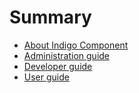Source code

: # Summary

* [About Indigo Component](README.md)
* [Administration guide](doc/admin.md)
* [Developer guide](doc/developer.md)
* [User guide](doc/user.md)
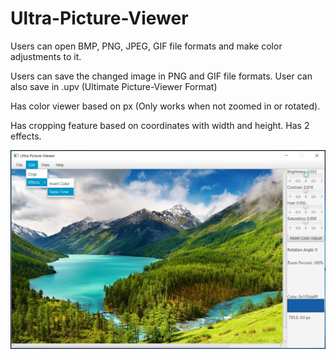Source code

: # Ultra-Picture-Viewer

Users can open BMP, PNG, JPEG, GIF file formats and make color adjustments to it.

Users can save the changed image in PNG and GIF file formats. User can also save in .upv (Ultimate Picture-Viewer Format)

Has color viewer based on px (Only works when not zoomed in or rotated). 

Has cropping feature based on coordinates with width and height. Has 2 effects. 

<img src="https://github.com/Vision-Paudel/Ultra-Picture-Viewer/blob/main/Ultra%20Picture-Viewer%20ver.1.90.png" alt="Image could not be displayed">
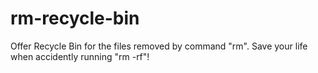 # rm-recycle-bin
Offer Recycle Bin for the files removed by command "rm". Save your life when accidently running "rm -rf"!
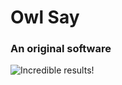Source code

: # Owl Say
### An original software

![ Incredible results! ](https://i.imgur.com/NyEG8rY.png "The owl")
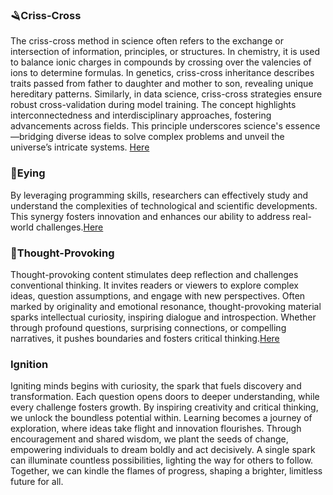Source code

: ### 🪒Criss-Cross
The criss-cross method in science often refers to the exchange or intersection of information, principles, or structures. In chemistry, it is used to balance ionic charges in compounds by crossing over the valencies of ions to determine formulas. In genetics, criss-cross inheritance describes traits passed from father to daughter and mother to son, revealing unique hereditary patterns. Similarly, in data science, criss-cross strategies ensure robust cross-validation during model training. The concept highlights interconnectedness and interdisciplinary approaches, fostering advancements across fields. This principle underscores science's essence—bridging diverse ideas to solve complex problems and unveil the universe’s intricate systems.
[Here](https://github.com/viadean/Interdisciplinary_Perspective/tree/main/Criss-Cross)

### 🧿Eying
By leveraging programming skills, researchers can effectively study and understand the complexities of technological and scientific developments. This synergy fosters innovation and enhances our ability to address real-world challenges.[Here](https://github.com/viadean/Interdisciplinary_Perspective/tree/main/Eying)

### 🧵Thought-Provoking
Thought-provoking content stimulates deep reflection and challenges conventional thinking. It invites readers or viewers to explore complex ideas, question assumptions, and engage with new perspectives. Often marked by originality and emotional resonance, thought-provoking material sparks intellectual curiosity, inspiring dialogue and introspection. Whether through profound questions, surprising connections, or compelling narratives, it pushes boundaries and fosters critical thinking.[Here](https://github.com/viadean/Interdisciplinary_Perspective/tree/main/Thought-Provoking)

### Ignition
Igniting minds begins with curiosity, the spark that fuels discovery and transformation. Each question opens doors to deeper understanding, while every challenge fosters growth. By inspiring creativity and critical thinking, we unlock the boundless potential within. Learning becomes a journey of exploration, where ideas take flight and innovation flourishes. Through encouragement and shared wisdom, we plant the seeds of change, empowering individuals to dream boldly and act decisively. A single spark can illuminate countless possibilities, lighting the way for others to follow. Together, we can kindle the flames of progress, shaping a brighter, limitless future for all.
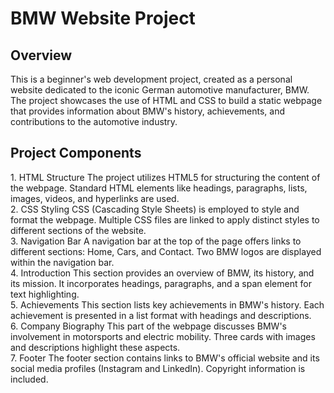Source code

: <h1>BMW Website Project</h1>
<h2>Overview</h2>
This is a beginner's web development project, created as a personal website dedicated to the iconic German automotive manufacturer, BMW. The project showcases the use of HTML and CSS to build a static webpage that provides information about BMW's history, achievements, and contributions to the automotive industry.

<h2> Project Components </h2>
1. HTML Structure
The project utilizes HTML5 for structuring the content of the webpage.
Standard HTML elements like headings, paragraphs, lists, images, videos, and hyperlinks are used.
<br>
2. CSS Styling
CSS (Cascading Style Sheets) is employed to style and format the webpage.
Multiple CSS files are linked to apply distinct styles to different sections of the website.
<br>
3. Navigation Bar
A navigation bar at the top of the page offers links to different sections: Home, Cars, and Contact.
Two BMW logos are displayed within the navigation bar.
<br>
4. Introduction
This section provides an overview of BMW, its history, and its mission.
It incorporates headings, paragraphs, and a span element for text highlighting.
<br>
5. Achievements
This section lists key achievements in BMW's history.
Each achievement is presented in a list format with headings and descriptions.
<br>
6. Company Biography
This part of the webpage discusses BMW's involvement in motorsports and electric mobility.
Three cards with images and descriptions highlight these aspects.
<br>
7. Footer
The footer section contains links to BMW's official website and its social media profiles (Instagram and LinkedIn).
Copyright information is included.


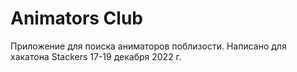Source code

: # Animators Club
Приложение для поиска аниматоров поблизости. Написано для хакатона Stackers 17-19 декабря 2022 г.
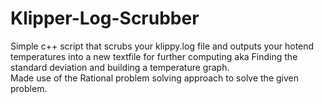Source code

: # Klipper-Log-Scrubber
Simple c++ script that scrubs your klippy.log file and outputs your hotend temperatures into a new textfile for further computing aka Finding the standard deviation and building a temperature graph.<br/>
Made use of the Rational problem solving approach to solve the given problem.<br/>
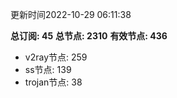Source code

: 更新时间2022-10-29 06:11:38

**总订阅: 45**
**总节点: 2310**
**有效节点: 436**
- v2ray节点: 259
- ss节点: 139
- trojan节点: 38
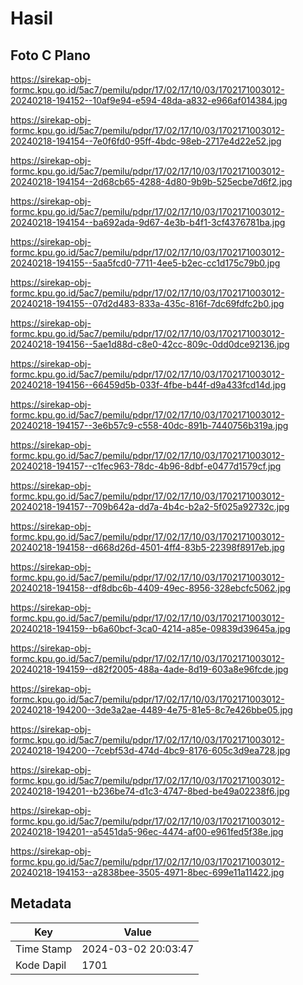 # Hasil

## Foto C Plano

https://sirekap-obj-formc.kpu.go.id/5ac7/pemilu/pdpr/17/02/17/10/03/1702171003012-20240218-194152--10af9e94-e594-48da-a832-e966af014384.jpg

https://sirekap-obj-formc.kpu.go.id/5ac7/pemilu/pdpr/17/02/17/10/03/1702171003012-20240218-194154--7e0f6fd0-95ff-4bdc-98eb-2717e4d22e52.jpg

https://sirekap-obj-formc.kpu.go.id/5ac7/pemilu/pdpr/17/02/17/10/03/1702171003012-20240218-194154--2d68cb65-4288-4d80-9b9b-525ecbe7d6f2.jpg

https://sirekap-obj-formc.kpu.go.id/5ac7/pemilu/pdpr/17/02/17/10/03/1702171003012-20240218-194154--ba692ada-9d67-4e3b-b4f1-3cf4376781ba.jpg

https://sirekap-obj-formc.kpu.go.id/5ac7/pemilu/pdpr/17/02/17/10/03/1702171003012-20240218-194155--5aa5fcd0-7711-4ee5-b2ec-cc1d175c79b0.jpg

https://sirekap-obj-formc.kpu.go.id/5ac7/pemilu/pdpr/17/02/17/10/03/1702171003012-20240218-194155--07d2d483-833a-435c-816f-7dc69fdfc2b0.jpg

https://sirekap-obj-formc.kpu.go.id/5ac7/pemilu/pdpr/17/02/17/10/03/1702171003012-20240218-194156--5ae1d88d-c8e0-42cc-809c-0dd0dce92136.jpg

https://sirekap-obj-formc.kpu.go.id/5ac7/pemilu/pdpr/17/02/17/10/03/1702171003012-20240218-194156--66459d5b-033f-4fbe-b44f-d9a433fcd14d.jpg

https://sirekap-obj-formc.kpu.go.id/5ac7/pemilu/pdpr/17/02/17/10/03/1702171003012-20240218-194157--3e6b57c9-c558-40dc-891b-7440756b319a.jpg

https://sirekap-obj-formc.kpu.go.id/5ac7/pemilu/pdpr/17/02/17/10/03/1702171003012-20240218-194157--c1fec963-78dc-4b96-8dbf-e0477d1579cf.jpg

https://sirekap-obj-formc.kpu.go.id/5ac7/pemilu/pdpr/17/02/17/10/03/1702171003012-20240218-194157--709b642a-dd7a-4b4c-b2a2-5f025a92732c.jpg

https://sirekap-obj-formc.kpu.go.id/5ac7/pemilu/pdpr/17/02/17/10/03/1702171003012-20240218-194158--d668d26d-4501-4ff4-83b5-22398f8917eb.jpg

https://sirekap-obj-formc.kpu.go.id/5ac7/pemilu/pdpr/17/02/17/10/03/1702171003012-20240218-194158--df8dbc6b-4409-49ec-8956-328ebcfc5062.jpg

https://sirekap-obj-formc.kpu.go.id/5ac7/pemilu/pdpr/17/02/17/10/03/1702171003012-20240218-194159--b6a60bcf-3ca0-4214-a85e-09839d39645a.jpg

https://sirekap-obj-formc.kpu.go.id/5ac7/pemilu/pdpr/17/02/17/10/03/1702171003012-20240218-194159--d82f2005-488a-4ade-8d19-603a8e96fcde.jpg

https://sirekap-obj-formc.kpu.go.id/5ac7/pemilu/pdpr/17/02/17/10/03/1702171003012-20240218-194200--3de3a2ae-4489-4e75-81e5-8c7e426bbe05.jpg

https://sirekap-obj-formc.kpu.go.id/5ac7/pemilu/pdpr/17/02/17/10/03/1702171003012-20240218-194200--7cebf53d-474d-4bc9-8176-605c3d9ea728.jpg

https://sirekap-obj-formc.kpu.go.id/5ac7/pemilu/pdpr/17/02/17/10/03/1702171003012-20240218-194201--b236be74-d1c3-4747-8bed-be49a02238f6.jpg

https://sirekap-obj-formc.kpu.go.id/5ac7/pemilu/pdpr/17/02/17/10/03/1702171003012-20240218-194201--a5451da5-96ec-4474-af00-e961fed5f38e.jpg

https://sirekap-obj-formc.kpu.go.id/5ac7/pemilu/pdpr/17/02/17/10/03/1702171003012-20240218-194153--a2838bee-3505-4971-8bec-699e11a11422.jpg


## Metadata

| Key        | Value               |
| ---------- | ------------------- |
| Time Stamp | 2024-03-02 20:03:47 |
| Kode Dapil | 1701                |



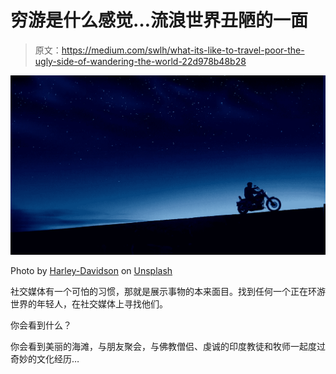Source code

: # 穷游是什么感觉…流浪世界丑陋的一面

> 原文：<https://medium.com/swlh/what-its-like-to-travel-poor-the-ugly-side-of-wandering-the-world-22d978b48b28>

![](img/a1cc456a664a6a7b577dece1f532cb76.png)

Photo by [Harley-Davidson](https://unsplash.com/@harleydavidson?utm_source=unsplash&utm_medium=referral&utm_content=creditCopyText) on [Unsplash](https://unsplash.com/search/photos/travel?utm_source=unsplash&utm_medium=referral&utm_content=creditCopyText)

社交媒体有一个可怕的习惯，那就是展示事物的本来面目。找到任何一个正在环游世界的年轻人，在社交媒体上寻找他们。

你会看到什么？

你会看到美丽的海滩，与朋友聚会，与佛教僧侣、虔诚的印度教徒和牧师一起度过奇妙的文化经历…
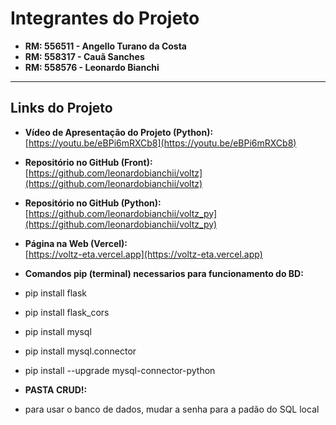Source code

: # Integrantes do Projeto

- **RM: 556511 - Angello Turano da Costa**  
- **RM: 558317 - Cauã Sanches**  
- **RM: 558576 - Leonardo Bianchi**  

---

## Links do Projeto

- **Vídeo de Apresentação do Projeto (Python):**  
  [https://youtu.be/eBPi6mRXCb8](https://youtu.be/eBPi6mRXCb8)

- **Repositório no GitHub (Front):**  
  [https://github.com/leonardobianchii/voltz](https://github.com/leonardobianchii/voltz)

- **Repositório no GitHub (Python):**  
  [https://github.com/leonardobianchii/voltz_py](https://github.com/leonardobianchii/voltz_py)

- **Página na Web (Vercel):**  
  [https://voltz-eta.vercel.app](https://voltz-eta.vercel.app)

- **Comandos pip (terminal) necessarios para funcionamento do BD:**
- pip install flask
- pip install flask_cors
- pip install mysql
- pip install mysql.connector
- pip install --upgrade mysql-connector-python

- **PASTA CRUD!:**
- para usar o banco de dados, mudar a senha para a padão do SQL local  
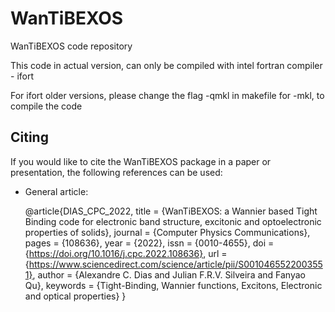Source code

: # WanTiBEXOS
WanTiBEXOS code repository

This code in actual version, can only be compiled with intel fortran compiler - ifort

For ifort older versions, please change the flag -qmkl in makefile for -mkl, to compile the code

Citing
   ------

   If you would like to cite the WanTiBEXOS package in a paper or presentation, the
   following references can be used:

- General article:
        
     @article{DIAS_CPC_2022,
       title = {WanTiBEXOS: a Wannier based Tight Binding code for electronic band structure, excitonic and optoelectronic properties of solids},
       journal = {Computer Physics Communications},
       pages = {108636},
       year = {2022},
       issn = {0010-4655},
       doi = {https://doi.org/10.1016/j.cpc.2022.108636},
       url = {https://www.sciencedirect.com/science/article/pii/S0010465522003551},
       author = {Alexandre C. Dias and Julian F.R.V. Silveira and Fanyao Qu},
       keywords = {Tight-Binding, Wannier functions, Excitons, Electronic and optical properties}
     }
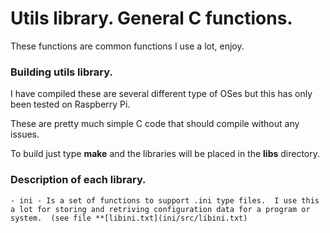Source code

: 
# Utils library.  General C functions.

These functions are common functions I use a lot, enjoy.

### Building utils library.

I have compiled these are several different type of OSes but this has only been tested on Raspberry Pi.

These are pretty much simple C code that should compile without any issues.

To build just type **make** and the libraries will be placed in the **libs** directory.


### Description of each library.

	- ini - Is a set of functions to support .ini type files.  I use this a lot for storing and retriving configuration data for a program or system.  (see file **[libini.txt](ini/src/libini.txt)

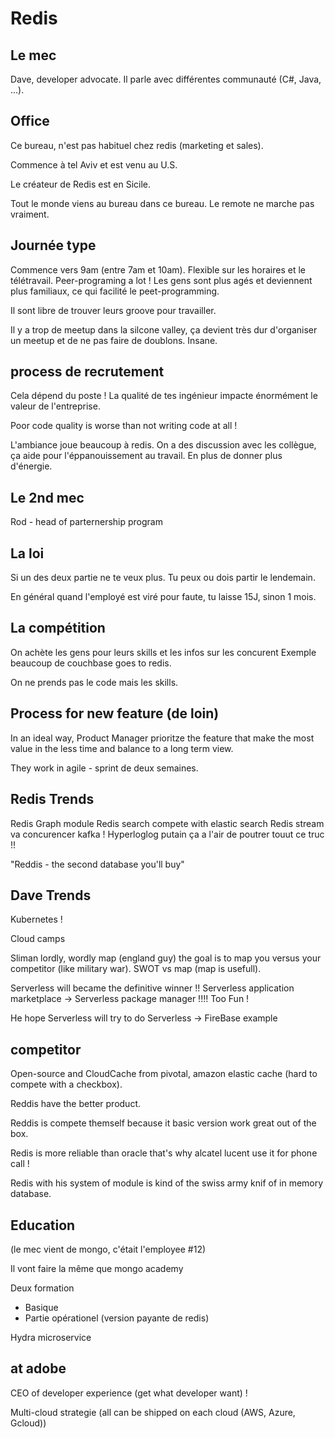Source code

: # Redis

## Le mec

Dave, developer advocate. Il parle avec différentes communauté (C#, Java, ...).

## Office

Ce bureau, n'est pas habituel chez redis (marketing et sales).

Commence à tel Aviv et est venu au U.S.

Le créateur de Redis est en Sicile.

Tout le monde viens au bureau dans ce bureau.
Le remote ne marche pas vraiment.

## Journée type

Commence vers 9am (entre 7am et 10am). Flexible sur les horaires et le télétravail. Peer-programing a lot ! Les gens sont plus agés et deviennent plus familiaux, ce qui facilité le peet-programming.

Il sont libre de trouver leurs groove pour travailler.

Il y a trop de meetup dans la silcone valley, ça devient très dur d'organiser un meetup et de ne pas faire de doublons. Insane.

## process de recrutement

Cela dépend du poste !
La qualité de tes ingénieur impacte énormément le valeur de l'entreprise.

Poor code quality is worse than not writing code at all !

L'ambiance joue beaucoup à redis. On a des discussion avec les collègue, ça aide pour l'éppanouissement au travail. En plus de donner plus d'énergie.


## Le 2nd mec

Rod - head of parternership program

## La loi

Si un des deux partie ne te veux plus. Tu peux ou dois partir le lendemain.

En général quand l'employé est viré pour faute, tu laisse 15J, sinon 1 mois.

## La compétition

On achète les gens pour leurs skills et les infos sur les concurent
Exemple beaucoup de couchbase goes to redis.

On ne prends pas le code mais les skills.

## Process for new feature (de loin)

In an ideal way, Product Manager prioritze the feature that make the most value in the less time and balance to a long term view.

They work in agile - sprint de deux semaines.

## Redis Trends

Redis Graph module
Redis search compete with elastic search
Redis stream va concurencer kafka !
Hyperloglog putain ça a l'air de poutrer touut ce truc !!

"Reddis - the second database you'll buy"

## Dave Trends

Kubernetes !

Cloud camps

Sliman lordly, wordly map (england guy) the goal is to map you versus your competitor (like military war). SWOT vs map (map is usefull).

Serverless will became the definitive winner !!
Serverless application marketplace -> Serverless package manager !!!! Too Fun !

He hope Serverless will try to do Serverless -> FireBase example

## competitor

Open-source and CloudCache from pivotal, amazon elastic cache (hard to compete with a checkbox).

Reddis have the better product.

Reddis is compete themself because it basic version work great out of the box.

Redis is more reliable than oracle that's why alcatel lucent use it for phone call !

Redis with his system of module is kind of the swiss army knif of in memory database.

## Education

(le mec vient de mongo, c'était l'employee #12)

Il vont faire la même que mongo academy

Deux formation

- Basique
- Partie opérationel (version payante de redis)

Hydra microservice


## at adobe

CEO of developer experience (get what developer want) !

Multi-cloud strategie (all can be shipped on each cloud (AWS, Azure, Gcloud))
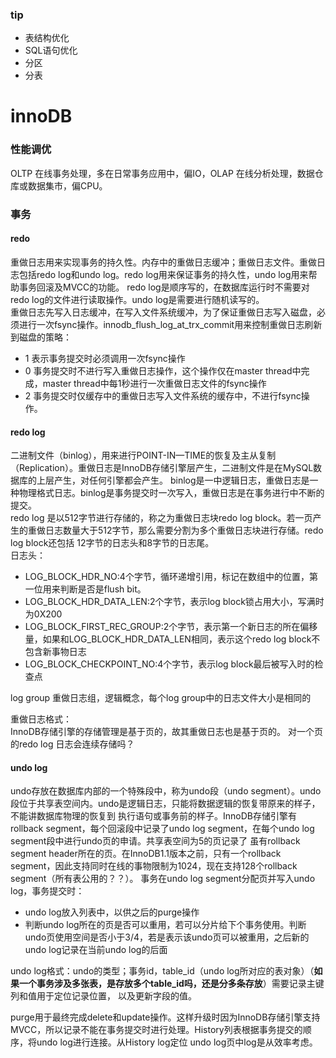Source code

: ### tip

- 表结构优化
- SQL语句优化
- 分区
- 分表

# innoDB

### 性能调优
OLTP 在线事务处理，多在日常事务应用中，偏IO，OLAP 在线分析处理，数据仓库或数据集市，偏CPU。

### 事务
#### redo
重做日志用来实现事务的持久性。内存中的重做日志缓冲；重做日志文件。重做日志包括redo log和undo log。redo log用来保证事务的持久性，undo log用来帮助事务回滚及MVCC的功能。
redo log是顺序写的，在数据库运行时不需要对redo log的文件进行读取操作。undo log是需要进行随机读写的。  
重做日志先写入日志缓冲，在写入文件系统缓冲，为了保证重做日志写入磁盘，必须进行一次fsync操作。innodb_flush_log_at_trx_commit用来控制重做日志刷新到磁盘的策略：  
- 1 表示事务提交时必须调用一次fsync操作  
- 0 事务提交时不进行写入重做日志操作，这个操作仅在master thread中完成，master thread中每1秒进行一次重做日志文件的fsync操作 
- 2 事务提交时仅缓存中的重做日志写入文件系统的缓存中，不进行fsync操作。  

#### redo log
二进制文件（binlog），用来进行POINT-IN—TIME的恢复及主从复制（Replication）。重做日志是InnoDB存储引擎层产生，二进制文件是在MySQL数据库的上层产生，对任何引擎都会产生。
binlog是一中逻辑日志，重做日志是一种物理格式日志。binlog是事务提交时一次写入，重做日志是在事务进行中不断的提交。  
redo log 是以512字节进行存储的，称之为重做日志块redo log block。若一页产生的重做日志数量大于512字节，那么需要分割为多个重做日志块进行存储。redo log block还包括
12字节的日志头和8字节的日志尾。  
日志头：  
- LOG_BLOCK_HDR_NO:4个字节，循环递增引用，标记在数组中的位置，第一位用来判断是否是flush bit。
- LOG_BLOCK_HDR_DATA_LEN:2个字节，表示log block锁占用大小，写满时为0X200
- LOG_BLOCK_FIRST_REC_GROUP:2个字节，表示第一个新日志的所在偏移量，如果和LOG_BLOCK_HDR_DATA_LEN相同，表示这个redo log block不包含新事物日志
- LOG_BLOCK_CHECKPOINT_NO:4个字节，表示log block最后被写入时的检查点  

log group 重做日志组，逻辑概念，每个log group中的日志文件大小是相同的  

重做日志格式：  
InnoDB存储引擎的存储管理是基于页的，故其重做日志也是基于页的。 对一个页的redo log 日志会连续存储吗？

#### undo log
undo存放在数据库内部的一个特殊段中，称为undo段（undo segment）。undo段位于共享表空间内。undo是逻辑日志，只能将数据逻辑的恢复带原来的样子，不能讲数据库物理的恢复到
执行语句或事务前的样子。InnoDB存储引擎有rollback segment，每个回滚段中记录了undo log segment，在每个undo log segment段中进行undo页的申请。共享表空间为5的页记录了
虽有rollback segment header所在的页。在InnoDB1.1版本之前，只有一个rollback segment，因此支持同时在线的事物限制为1024，现在支持128个rollback segment（所有表公用的？？）。
事务在undo log segment分配页并写入undo log，事务提交时：
- undo log放入列表中，以供之后的purge操作
- 判断undo log所在的页是否可以重用，若可以分片给下个事务使用。判断undo页使用空间是否小于3/4，若是表示该undo页可以被重用，之后新的undo log记录在当前undo log的后面


undo log格式：undo的类型；事务id，table_id（undo log所对应的表对象）（**如果一个事务涉及多张表，是存放多个table_id吗，还是分多条存放**）需要记录主键列和值用于定位记录位置，
以及更新字段的值。  

purge用于最终完成delete和update操作。这样升级时因为InnoDB存储引擎支持MVCC，所以记录不能在事务提交时进行处理。History列表根据事务提交的顺序，将undo log进行连接。从History log定位
undo log页中log是从效率考虑。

==*==

_Instructions for the task_
Give back exactly the lines of the listing above that run from the line with "重做日志先写入日志缓冲，在写" to the line with "虽有rollback segment header所在的页。在InnoDB1.1版本之前，只有一个rollback", inclusive.

_Response below_
重做日志先写入日志缓冲，在写入文件系统缓冲，为了保证重做日志写入磁盘，必须进行一次fsync操作。innodb_flush_log_at_trx_commit用来控制重做日志刷新到磁盘的策略：  
- 1 表示事务提交时必须调用一次fsync操作  
- 0 事务提交时不进行写入重做日志操作，这个操作仅在master thread中完成，master thread中每1秒进行一次重做日志文件的fsync操作 
- 2 事务提交时仅缓存中的重做日志写入文件系统的缓存中，不进行fsync操作。  

#### redo log
二进制文件（binlog），用来进行POINT-IN—TIME的恢复及主从复制（Replication）。重做日志是InnoDB存储引擎层产生，二进制文件是在MySQL数据库的上层产生，对任何引擎都会产生。
binlog是一中逻辑日志，重做日志是一种物理格式日志。binlog是事务提交时一次写入，重做日志是在事务进行中不断的提交。  
redo log 是以512字节进行存储的，称之为重做日志块redo log block。若一页产生的重做日志数量大于512字节，那么需要分割为多个重做日志块进行存储。redo log block还包括
12字节的日志头和8字节的日志尾。  
日志头：  
- LOG_BLOCK_HDR_NO:4个字节，循环递增引用，标记在数组中的位置，第一位用来判断是否是flush bit。
- LOG_BLOCK_HDR_DATA_LEN:2个字节，表示log block锁占用大小，写满时为0X200
- LOG_BLOCK_FIRST_REC_GROUP:2个字节，表示第一个新日志的所在偏移量，如果和LOG_BLOCK_HDR_DATA_LEN相同，表示这个redo log block不包含新事物日志
- LOG_BLOCK_CHECKPOINT_NO:4个字节，表示log block最后被写入时的检查点  

log group 重做日志组，逻辑概念，每个log group中的日志文件大小是相同的  

重做日志格式：  
InnoDB存储引擎的存储管理是基于页的，故其重做日志也是基于页的。 对一个页的redo log 日志会连续存储吗？

#### undo log
undo存放在数据库内部的一个特殊段中，称为undo段（undo segment）。undo段位于共享表空间内。undo是逻辑日志，只能将数据逻辑的恢复带原来的样子，不能讲数据库物理的恢复到
执行语句或事务前的样子。InnoDB存储引擎有rollback segment，每个回滚段中记录了undo log segment，在每个undo log segment段中进行undo页的申请。共享表空间为5的页记录了
虽有rollback segment header所在的页。在InnoDB1.1版本之前，只有一个rollback segment，因此支持同时在线的事物限制为1024，现在支持128个rollback segment（所有表公用的？？）。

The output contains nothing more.